▶ [DIRECTIONS] Copy the complete listing word for word, but do not carry over any images.

▶ [WORKING DATA]

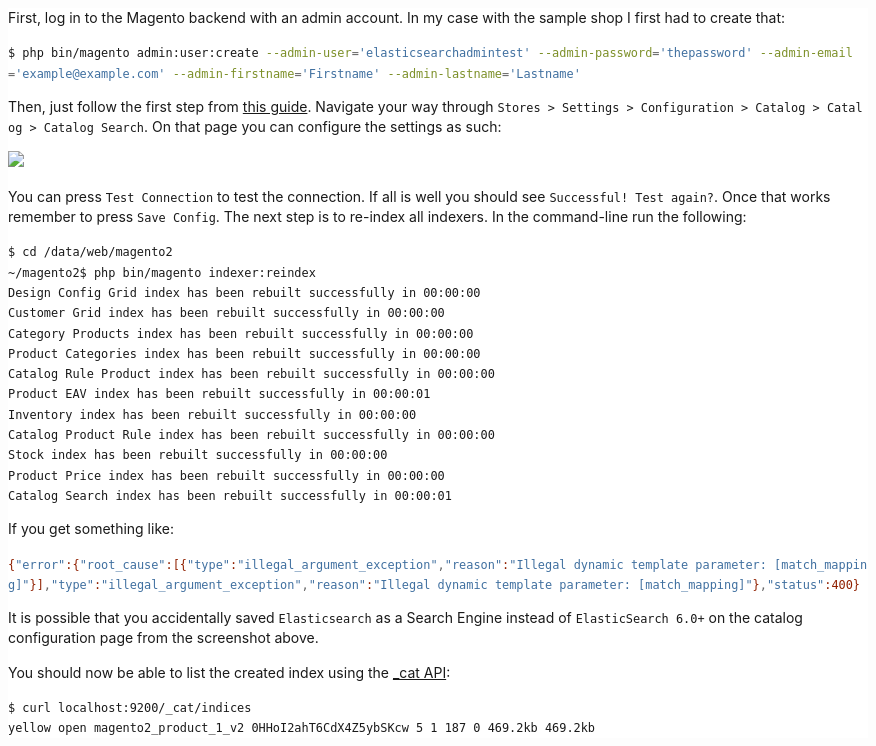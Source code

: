 First, log in to the Magento backend with an admin account. In my case with the sample shop I first had to create that:

```bash
$ php bin/magento admin:user:create --admin-user='elasticsearchadmintest' --admin-password='thepassword' --admin-email='example@example.com' --admin-firstname='Firstname' --admin-lastname='Lastname'

```

Then, just follow the first step from [this guide](https://devdocs.magento.com/guides/v2.3/config-guide/elasticsearch/configure-magento.html). Navigate your way through `Stores > Settings > Configuration > Catalog > Catalog > Catalog Search`. On that page you can configure the settings as such:

![](_res/H7ZgtKdhoHxfcVC5nFRjGW56oxAE7AapYQ.png)

You can press `Test Connection` to test the connection. If all is well you should see `Successful! Test again?`. Once that works remember to press `Save Config`. The next step is to re-index all indexers. In the command-line run the following:

```bash
$ cd /data/web/magento2
~/magento2$ php bin/magento indexer:reindex
Design Config Grid index has been rebuilt successfully in 00:00:00
Customer Grid index has been rebuilt successfully in 00:00:00
Category Products index has been rebuilt successfully in 00:00:00
Product Categories index has been rebuilt successfully in 00:00:00
Catalog Rule Product index has been rebuilt successfully in 00:00:00
Product EAV index has been rebuilt successfully in 00:00:01
Inventory index has been rebuilt successfully in 00:00:00
Catalog Product Rule index has been rebuilt successfully in 00:00:00
Stock index has been rebuilt successfully in 00:00:00
Product Price index has been rebuilt successfully in 00:00:00
Catalog Search index has been rebuilt successfully in 00:00:01

```

If you get something like:

```bash
{"error":{"root_cause":[{"type":"illegal_argument_exception","reason":"Illegal dynamic template parameter: [match_mapping]"}],"type":"illegal_argument_exception","reason":"Illegal dynamic template parameter: [match_mapping]"},"status":400}

```

It is possible that you accidentally saved `Elasticsearch` as a Search Engine instead of `ElasticSearch 6.0+` on the catalog configuration page from the screenshot above.

You should now be able to list the created index using the [\_cat API](https://www.elastic.co/guide/en/elasticsearch/reference/current/cat.html):

```bash
$ curl localhost:9200/_cat/indices
yellow open magento2_product_1_v2 0HHoI2ahT6CdX4Z5ybSKcw 5 1 187 0 469.2kb 469.2kb

```
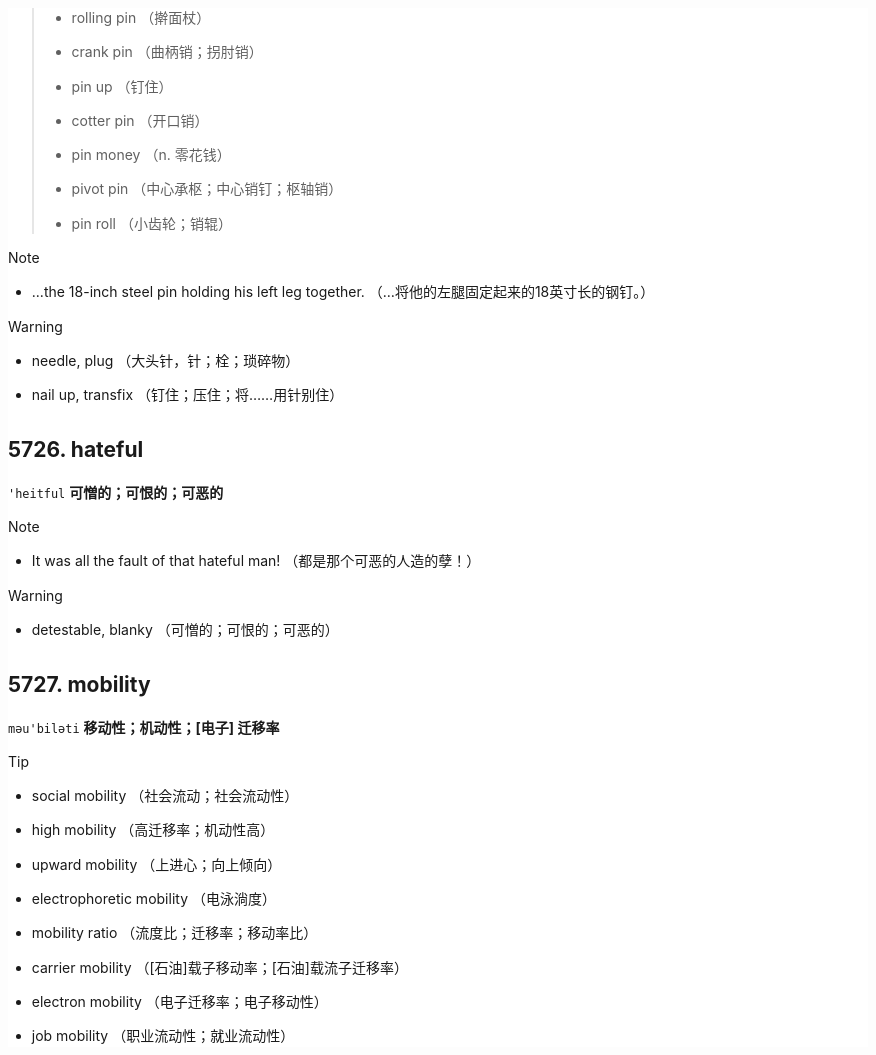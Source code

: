 > - rolling pin （擀面杖）
>
> - crank pin （曲柄销；拐肘销）
>
> - pin up （钉住）
>
> - cotter pin （开口销）
>
> - pin money （n. 零花钱）
>
> - pivot pin （中心承枢；中心销钉；枢轴销）
>
> - pin roll （小齿轮；销辊）
>

> [!NOTE]
>
> - ...the 18-inch steel pin holding his left leg together. （…将他的左腿固定起来的18英寸长的钢钉。）
>

> [!WARNING]
>
> - needle, plug （大头针，针；栓；琐碎物）
>
> - nail up, transfix （钉住；压住；将……用针别住）
>

## 5726. hateful

`'heitful`  **可憎的；可恨的；可恶的**

> [!NOTE]
>
> - It was all the fault of that hateful man! （都是那个可恶的人造的孽！）
>

> [!WARNING]
>
> - detestable, blanky （可憎的；可恨的；可恶的）
>

## 5727. mobility

`məu'biləti`  **移动性；机动性；[电子] 迁移率**

> [!TIP]
>
> - social mobility （社会流动；社会流动性）
>
> - high mobility （高迁移率；机动性高）
>
> - upward mobility （上进心；向上倾向）
>
> - electrophoretic mobility （电泳淌度）
>
> - mobility ratio （流度比；迁移率；移动率比）
>
> - carrier mobility （[石油]载子移动率；[石油]载流子迁移率）
>
> - electron mobility （电子迁移率；电子移动性）
>
> - job mobility （职业流动性；就业流动性）
>
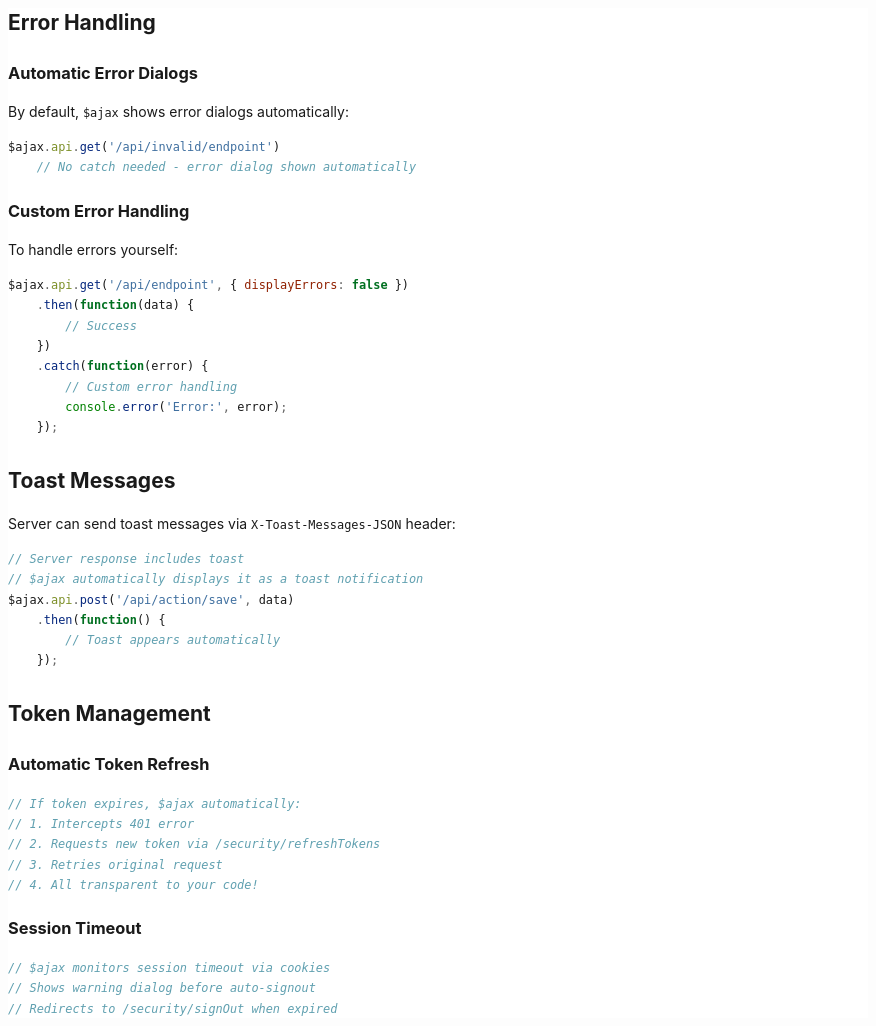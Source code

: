 ## Error Handling

### Automatic Error Dialogs
By default, `$ajax` shows error dialogs automatically:

```javascript
$ajax.api.get('/api/invalid/endpoint')
    // No catch needed - error dialog shown automatically
```

### Custom Error Handling
To handle errors yourself:

```javascript
$ajax.api.get('/api/endpoint', { displayErrors: false })
    .then(function(data) {
        // Success
    })
    .catch(function(error) {
        // Custom error handling
        console.error('Error:', error);
    });
```

## Toast Messages

Server can send toast messages via `X-Toast-Messages-JSON` header:

```javascript
// Server response includes toast
// $ajax automatically displays it as a toast notification
$ajax.api.post('/api/action/save', data)
    .then(function() {
        // Toast appears automatically
    });
```

## Token Management

### Automatic Token Refresh
```javascript
// If token expires, $ajax automatically:
// 1. Intercepts 401 error
// 2. Requests new token via /security/refreshTokens
// 3. Retries original request
// 4. All transparent to your code!
```

### Session Timeout
```javascript
// $ajax monitors session timeout via cookies
// Shows warning dialog before auto-signout
// Redirects to /security/signOut when expired
```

▶ [RESULT]
Source code

: First, log in to the Magento backend with an admin account. In my case with the sample shop I first had to create that:

```bash
$ php bin/magento admin:user:create --admin-user='elasticsearchadmintest' --admin-password='thepassword' --admin-email='example@example.com' --admin-firstname='Firstname' --admin-lastname='Lastname'

```

Then, just follow the first step from [this guide](https://devdocs.magento.com/guides/v2.3/config-guide/elasticsearch/configure-magento.html). Navigate your way through `Stores > Settings > Configuration > Catalog > Catalog > Catalog Search`. On that page you can configure the settings as such:

![](_res/H7ZgtKdhoHxfcVC5nFRjGW56oxAE7AapYQ.png)

You can press `Test Connection` to test the connection. If all is well you should see `Successful! Test again?`. Once that works remember to press `Save Config`. The next step is to re-index all indexers. In the command-line run the following:

```bash
$ cd /data/web/magento2
~/magento2$ php bin/magento indexer:reindex
Design Config Grid index has been rebuilt successfully in 00:00:00
Customer Grid index has been rebuilt successfully in 00:00:00
Category Products index has been rebuilt successfully in 00:00:00
Product Categories index has been rebuilt successfully in 00:00:00
Catalog Rule Product index has been rebuilt successfully in 00:00:00
Product EAV index has been rebuilt successfully in 00:00:01
Inventory index has been rebuilt successfully in 00:00:00
Catalog Product Rule index has been rebuilt successfully in 00:00:00
Stock index has been rebuilt successfully in 00:00:00
Product Price index has been rebuilt successfully in 00:00:00
Catalog Search index has been rebuilt successfully in 00:00:01

```

If you get something like:

```bash
{"error":{"root_cause":[{"type":"illegal_argument_exception","reason":"Illegal dynamic template parameter: [match_mapping]"}],"type":"illegal_argument_exception","reason":"Illegal dynamic template parameter: [match_mapping]"},"status":400}

```

It is possible that you accidentally saved `Elasticsearch` as a Search Engine instead of `ElasticSearch 6.0+` on the catalog configuration page from the screenshot above.

You should now be able to list the created index using the [\_cat API](https://www.elastic.co/guide/en/elasticsearch/reference/current/cat.html):

```bash
$ curl localhost:9200/_cat/indices
yellow open magento2_product_1_v2 0HHoI2ahT6CdX4Z5ybSKcw 5 1 187 0 469.2kb 469.2kb

```
Source code

: > - rolling pin （擀面杖）
>
> - crank pin （曲柄销；拐肘销）
>
> - pin up （钉住）
>
> - cotter pin （开口销）
>
> - pin money （n. 零花钱）
>
> - pivot pin （中心承枢；中心销钉；枢轴销）
>
> - pin roll （小齿轮；销辊）
>

> [!NOTE]
>
> - ...the 18-inch steel pin holding his left leg together. （…将他的左腿固定起来的18英寸长的钢钉。）
>

> [!WARNING]
>
> - needle, plug （大头针，针；栓；琐碎物）
>
> - nail up, transfix （钉住；压住；将……用针别住）
>

## 5726. hateful

`'heitful`  **可憎的；可恨的；可恶的**

> [!NOTE]
>
> - It was all the fault of that hateful man! （都是那个可恶的人造的孽！）
>

> [!WARNING]
>
> - detestable, blanky （可憎的；可恨的；可恶的）
>

## 5727. mobility

`məu'biləti`  **移动性；机动性；[电子] 迁移率**

> [!TIP]
>
> - social mobility （社会流动；社会流动性）
>
> - high mobility （高迁移率；机动性高）
>
> - upward mobility （上进心；向上倾向）
>
> - electrophoretic mobility （电泳淌度）
>
> - mobility ratio （流度比；迁移率；移动率比）
>
> - carrier mobility （[石油]载子移动率；[石油]载流子迁移率）
>
> - electron mobility （电子迁移率；电子移动性）
>
> - job mobility （职业流动性；就业流动性）
>
Source code

: ## Error Handling

### Automatic Error Dialogs
By default, `$ajax` shows error dialogs automatically:

```javascript
$ajax.api.get('/api/invalid/endpoint')
    // No catch needed - error dialog shown automatically
```

### Custom Error Handling
To handle errors yourself:

```javascript
$ajax.api.get('/api/endpoint', { displayErrors: false })
    .then(function(data) {
        // Success
    })
    .catch(function(error) {
        // Custom error handling
        console.error('Error:', error);
    });
```

## Toast Messages

Server can send toast messages via `X-Toast-Messages-JSON` header:

```javascript
// Server response includes toast
// $ajax automatically displays it as a toast notification
$ajax.api.post('/api/action/save', data)
    .then(function() {
        // Toast appears automatically
    });
```

## Token Management

### Automatic Token Refresh
```javascript
// If token expires, $ajax automatically:
// 1. Intercepts 401 error
// 2. Requests new token via /security/refreshTokens
// 3. Retries original request
// 4. All transparent to your code!
```

### Session Timeout
```javascript
// $ajax monitors session timeout via cookies
// Shows warning dialog before auto-signout
// Redirects to /security/signOut when expired
```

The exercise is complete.